**Exercise instructions:**
From the entries below, extract every line that includes the word "screen".

**Records shown:**
☆ ☆ ☆ ☆ ☆ ☆ ☆

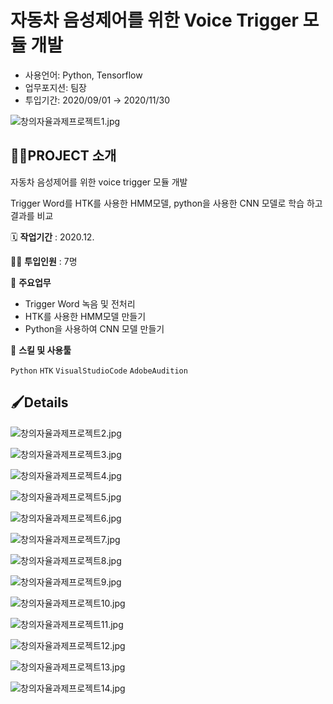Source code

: # 자동차 음성제어를 위한 Voice Trigger 모듈 개발

- 사용언어: Python, Tensorflow
- 업무포지션: 팀장
- 투입기간: 2020/09/01 → 2020/11/30

![창의자율과제프로젝트1.jpg](%E1%84%8C%E1%85%A1%E1%84%83%E1%85%A9%E1%86%BC%E1%84%8E%E1%85%A1%20%E1%84%8B%E1%85%B3%E1%86%B7%E1%84%89%E1%85%A5%E1%86%BC%E1%84%8C%E1%85%A6%E1%84%8B%E1%85%A5%E1%84%85%E1%85%B3%E1%86%AF%20%E1%84%8B%E1%85%B1%E1%84%92%E1%85%A1%E1%86%AB%20Voice%20Trigger%20%E1%84%86%E1%85%A9%E1%84%83%E1%85%B2%E1%86%AF%20%E1%84%80%E1%85%A2%206c1e2a7ee61f4aeebf6a52f01f646343/%EC%B0%BD%EC%9D%98%EC%9E%90%EC%9C%A8%EA%B3%BC%EC%A0%9C%ED%94%84%EB%A1%9C%EC%A0%9D%ED%8A%B81.jpg)

## 👩‍🏫PROJECT 소개

자동차 음성제어를 위한 voice trigger 모듈 개발

Trigger Word를 HTK를 사용한 HMM모델, python을 사용한 CNN 모델로 학습 하고 결과를 비교

🗓️ **작업기간** : 2020.12.

👨‍💻 **투입인원** : 7명

📒 **주요업무** 

- Trigger Word 녹음 및 전처리
- HTK를 사용한 HMM모델 만들기
- Python을 사용하여 CNN 모델 만들기

🌱 **스킬 및 사용툴**

`Python` `HTK` `VisualStudioCode` `AdobeAudition`

## 🖌️Details

![창의자율과제프로젝트2.jpg](%E1%84%8C%E1%85%A1%E1%84%83%E1%85%A9%E1%86%BC%E1%84%8E%E1%85%A1%20%E1%84%8B%E1%85%B3%E1%86%B7%E1%84%89%E1%85%A5%E1%86%BC%E1%84%8C%E1%85%A6%E1%84%8B%E1%85%A5%E1%84%85%E1%85%B3%E1%86%AF%20%E1%84%8B%E1%85%B1%E1%84%92%E1%85%A1%E1%86%AB%20Voice%20Trigger%20%E1%84%86%E1%85%A9%E1%84%83%E1%85%B2%E1%86%AF%20%E1%84%80%E1%85%A2%206c1e2a7ee61f4aeebf6a52f01f646343/%EC%B0%BD%EC%9D%98%EC%9E%90%EC%9C%A8%EA%B3%BC%EC%A0%9C%ED%94%84%EB%A1%9C%EC%A0%9D%ED%8A%B82.jpg)

![창의자율과제프로젝트3.jpg](%E1%84%8C%E1%85%A1%E1%84%83%E1%85%A9%E1%86%BC%E1%84%8E%E1%85%A1%20%E1%84%8B%E1%85%B3%E1%86%B7%E1%84%89%E1%85%A5%E1%86%BC%E1%84%8C%E1%85%A6%E1%84%8B%E1%85%A5%E1%84%85%E1%85%B3%E1%86%AF%20%E1%84%8B%E1%85%B1%E1%84%92%E1%85%A1%E1%86%AB%20Voice%20Trigger%20%E1%84%86%E1%85%A9%E1%84%83%E1%85%B2%E1%86%AF%20%E1%84%80%E1%85%A2%206c1e2a7ee61f4aeebf6a52f01f646343/%EC%B0%BD%EC%9D%98%EC%9E%90%EC%9C%A8%EA%B3%BC%EC%A0%9C%ED%94%84%EB%A1%9C%EC%A0%9D%ED%8A%B83.jpg)

![창의자율과제프로젝트4.jpg](%E1%84%8C%E1%85%A1%E1%84%83%E1%85%A9%E1%86%BC%E1%84%8E%E1%85%A1%20%E1%84%8B%E1%85%B3%E1%86%B7%E1%84%89%E1%85%A5%E1%86%BC%E1%84%8C%E1%85%A6%E1%84%8B%E1%85%A5%E1%84%85%E1%85%B3%E1%86%AF%20%E1%84%8B%E1%85%B1%E1%84%92%E1%85%A1%E1%86%AB%20Voice%20Trigger%20%E1%84%86%E1%85%A9%E1%84%83%E1%85%B2%E1%86%AF%20%E1%84%80%E1%85%A2%206c1e2a7ee61f4aeebf6a52f01f646343/%EC%B0%BD%EC%9D%98%EC%9E%90%EC%9C%A8%EA%B3%BC%EC%A0%9C%ED%94%84%EB%A1%9C%EC%A0%9D%ED%8A%B84.jpg)

![창의자율과제프로젝트5.jpg](%E1%84%8C%E1%85%A1%E1%84%83%E1%85%A9%E1%86%BC%E1%84%8E%E1%85%A1%20%E1%84%8B%E1%85%B3%E1%86%B7%E1%84%89%E1%85%A5%E1%86%BC%E1%84%8C%E1%85%A6%E1%84%8B%E1%85%A5%E1%84%85%E1%85%B3%E1%86%AF%20%E1%84%8B%E1%85%B1%E1%84%92%E1%85%A1%E1%86%AB%20Voice%20Trigger%20%E1%84%86%E1%85%A9%E1%84%83%E1%85%B2%E1%86%AF%20%E1%84%80%E1%85%A2%206c1e2a7ee61f4aeebf6a52f01f646343/%EC%B0%BD%EC%9D%98%EC%9E%90%EC%9C%A8%EA%B3%BC%EC%A0%9C%ED%94%84%EB%A1%9C%EC%A0%9D%ED%8A%B85.jpg)

![창의자율과제프로젝트6.jpg](%E1%84%8C%E1%85%A1%E1%84%83%E1%85%A9%E1%86%BC%E1%84%8E%E1%85%A1%20%E1%84%8B%E1%85%B3%E1%86%B7%E1%84%89%E1%85%A5%E1%86%BC%E1%84%8C%E1%85%A6%E1%84%8B%E1%85%A5%E1%84%85%E1%85%B3%E1%86%AF%20%E1%84%8B%E1%85%B1%E1%84%92%E1%85%A1%E1%86%AB%20Voice%20Trigger%20%E1%84%86%E1%85%A9%E1%84%83%E1%85%B2%E1%86%AF%20%E1%84%80%E1%85%A2%206c1e2a7ee61f4aeebf6a52f01f646343/%EC%B0%BD%EC%9D%98%EC%9E%90%EC%9C%A8%EA%B3%BC%EC%A0%9C%ED%94%84%EB%A1%9C%EC%A0%9D%ED%8A%B86.jpg)

![창의자율과제프로젝트7.jpg](%E1%84%8C%E1%85%A1%E1%84%83%E1%85%A9%E1%86%BC%E1%84%8E%E1%85%A1%20%E1%84%8B%E1%85%B3%E1%86%B7%E1%84%89%E1%85%A5%E1%86%BC%E1%84%8C%E1%85%A6%E1%84%8B%E1%85%A5%E1%84%85%E1%85%B3%E1%86%AF%20%E1%84%8B%E1%85%B1%E1%84%92%E1%85%A1%E1%86%AB%20Voice%20Trigger%20%E1%84%86%E1%85%A9%E1%84%83%E1%85%B2%E1%86%AF%20%E1%84%80%E1%85%A2%206c1e2a7ee61f4aeebf6a52f01f646343/%EC%B0%BD%EC%9D%98%EC%9E%90%EC%9C%A8%EA%B3%BC%EC%A0%9C%ED%94%84%EB%A1%9C%EC%A0%9D%ED%8A%B87.jpg)

![창의자율과제프로젝트8.jpg](%E1%84%8C%E1%85%A1%E1%84%83%E1%85%A9%E1%86%BC%E1%84%8E%E1%85%A1%20%E1%84%8B%E1%85%B3%E1%86%B7%E1%84%89%E1%85%A5%E1%86%BC%E1%84%8C%E1%85%A6%E1%84%8B%E1%85%A5%E1%84%85%E1%85%B3%E1%86%AF%20%E1%84%8B%E1%85%B1%E1%84%92%E1%85%A1%E1%86%AB%20Voice%20Trigger%20%E1%84%86%E1%85%A9%E1%84%83%E1%85%B2%E1%86%AF%20%E1%84%80%E1%85%A2%206c1e2a7ee61f4aeebf6a52f01f646343/%EC%B0%BD%EC%9D%98%EC%9E%90%EC%9C%A8%EA%B3%BC%EC%A0%9C%ED%94%84%EB%A1%9C%EC%A0%9D%ED%8A%B88.jpg)

![창의자율과제프로젝트9.jpg](%E1%84%8C%E1%85%A1%E1%84%83%E1%85%A9%E1%86%BC%E1%84%8E%E1%85%A1%20%E1%84%8B%E1%85%B3%E1%86%B7%E1%84%89%E1%85%A5%E1%86%BC%E1%84%8C%E1%85%A6%E1%84%8B%E1%85%A5%E1%84%85%E1%85%B3%E1%86%AF%20%E1%84%8B%E1%85%B1%E1%84%92%E1%85%A1%E1%86%AB%20Voice%20Trigger%20%E1%84%86%E1%85%A9%E1%84%83%E1%85%B2%E1%86%AF%20%E1%84%80%E1%85%A2%206c1e2a7ee61f4aeebf6a52f01f646343/%EC%B0%BD%EC%9D%98%EC%9E%90%EC%9C%A8%EA%B3%BC%EC%A0%9C%ED%94%84%EB%A1%9C%EC%A0%9D%ED%8A%B89.jpg)

![창의자율과제프로젝트10.jpg](%E1%84%8C%E1%85%A1%E1%84%83%E1%85%A9%E1%86%BC%E1%84%8E%E1%85%A1%20%E1%84%8B%E1%85%B3%E1%86%B7%E1%84%89%E1%85%A5%E1%86%BC%E1%84%8C%E1%85%A6%E1%84%8B%E1%85%A5%E1%84%85%E1%85%B3%E1%86%AF%20%E1%84%8B%E1%85%B1%E1%84%92%E1%85%A1%E1%86%AB%20Voice%20Trigger%20%E1%84%86%E1%85%A9%E1%84%83%E1%85%B2%E1%86%AF%20%E1%84%80%E1%85%A2%206c1e2a7ee61f4aeebf6a52f01f646343/%EC%B0%BD%EC%9D%98%EC%9E%90%EC%9C%A8%EA%B3%BC%EC%A0%9C%ED%94%84%EB%A1%9C%EC%A0%9D%ED%8A%B810.jpg)

![창의자율과제프로젝트11.jpg](%E1%84%8C%E1%85%A1%E1%84%83%E1%85%A9%E1%86%BC%E1%84%8E%E1%85%A1%20%E1%84%8B%E1%85%B3%E1%86%B7%E1%84%89%E1%85%A5%E1%86%BC%E1%84%8C%E1%85%A6%E1%84%8B%E1%85%A5%E1%84%85%E1%85%B3%E1%86%AF%20%E1%84%8B%E1%85%B1%E1%84%92%E1%85%A1%E1%86%AB%20Voice%20Trigger%20%E1%84%86%E1%85%A9%E1%84%83%E1%85%B2%E1%86%AF%20%E1%84%80%E1%85%A2%206c1e2a7ee61f4aeebf6a52f01f646343/%EC%B0%BD%EC%9D%98%EC%9E%90%EC%9C%A8%EA%B3%BC%EC%A0%9C%ED%94%84%EB%A1%9C%EC%A0%9D%ED%8A%B811.jpg)

![창의자율과제프로젝트12.jpg](%E1%84%8C%E1%85%A1%E1%84%83%E1%85%A9%E1%86%BC%E1%84%8E%E1%85%A1%20%E1%84%8B%E1%85%B3%E1%86%B7%E1%84%89%E1%85%A5%E1%86%BC%E1%84%8C%E1%85%A6%E1%84%8B%E1%85%A5%E1%84%85%E1%85%B3%E1%86%AF%20%E1%84%8B%E1%85%B1%E1%84%92%E1%85%A1%E1%86%AB%20Voice%20Trigger%20%E1%84%86%E1%85%A9%E1%84%83%E1%85%B2%E1%86%AF%20%E1%84%80%E1%85%A2%206c1e2a7ee61f4aeebf6a52f01f646343/%EC%B0%BD%EC%9D%98%EC%9E%90%EC%9C%A8%EA%B3%BC%EC%A0%9C%ED%94%84%EB%A1%9C%EC%A0%9D%ED%8A%B812.jpg)

![창의자율과제프로젝트13.jpg](%E1%84%8C%E1%85%A1%E1%84%83%E1%85%A9%E1%86%BC%E1%84%8E%E1%85%A1%20%E1%84%8B%E1%85%B3%E1%86%B7%E1%84%89%E1%85%A5%E1%86%BC%E1%84%8C%E1%85%A6%E1%84%8B%E1%85%A5%E1%84%85%E1%85%B3%E1%86%AF%20%E1%84%8B%E1%85%B1%E1%84%92%E1%85%A1%E1%86%AB%20Voice%20Trigger%20%E1%84%86%E1%85%A9%E1%84%83%E1%85%B2%E1%86%AF%20%E1%84%80%E1%85%A2%206c1e2a7ee61f4aeebf6a52f01f646343/%EC%B0%BD%EC%9D%98%EC%9E%90%EC%9C%A8%EA%B3%BC%EC%A0%9C%ED%94%84%EB%A1%9C%EC%A0%9D%ED%8A%B813.jpg)

![창의자율과제프로젝트14.jpg](%E1%84%8C%E1%85%A1%E1%84%83%E1%85%A9%E1%86%BC%E1%84%8E%E1%85%A1%20%E1%84%8B%E1%85%B3%E1%86%B7%E1%84%89%E1%85%A5%E1%86%BC%E1%84%8C%E1%85%A6%E1%84%8B%E1%85%A5%E1%84%85%E1%85%B3%E1%86%AF%20%E1%84%8B%E1%85%B1%E1%84%92%E1%85%A1%E1%86%AB%20Voice%20Trigger%20%E1%84%86%E1%85%A9%E1%84%83%E1%85%B2%E1%86%AF%20%E1%84%80%E1%85%A2%206c1e2a7ee61f4aeebf6a52f01f646343/%EC%B0%BD%EC%9D%98%EC%9E%90%EC%9C%A8%EA%B3%BC%EC%A0%9C%ED%94%84%EB%A1%9C%EC%A0%9D%ED%8A%B814.jpg)
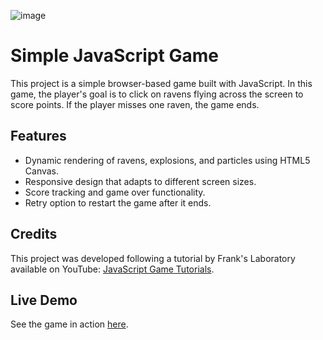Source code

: 
![image](https://github.com/karanxhagiulia/Javascript_Games/assets/96819403/ecdadb3a-b9b6-4953-aa70-3a91eb5379e4)


# Simple JavaScript Game

This project is a simple browser-based game built with JavaScript. In this game, the player's goal is to click on ravens flying across the screen to score points. If the player misses one raven, the game ends.


## Features

- Dynamic rendering of ravens, explosions, and particles using HTML5 Canvas.
- Responsive design that adapts to different screen sizes.
- Score tracking and game over functionality.
- Retry option to restart the game after it ends.

## Credits

This project was developed following a tutorial by Frank's Laboratory available on YouTube: [JavaScript Game Tutorials](https://www.youtube.com/watch?v=GFO_txvwK_c).

## Live Demo

See the game in action [here](https://javascriptgamefreecodecamp.netlify.app/).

☆ ☆ ☆ ☆ ☆ ☆ ☆

**Solution:**
This project is a simple browser-based game built with JavaScript. In this game, the player's goal is to click on ravens flying across the screen to score points. If the player misses one raven, the game ends.
- Responsive design that adapts to different screen sizes.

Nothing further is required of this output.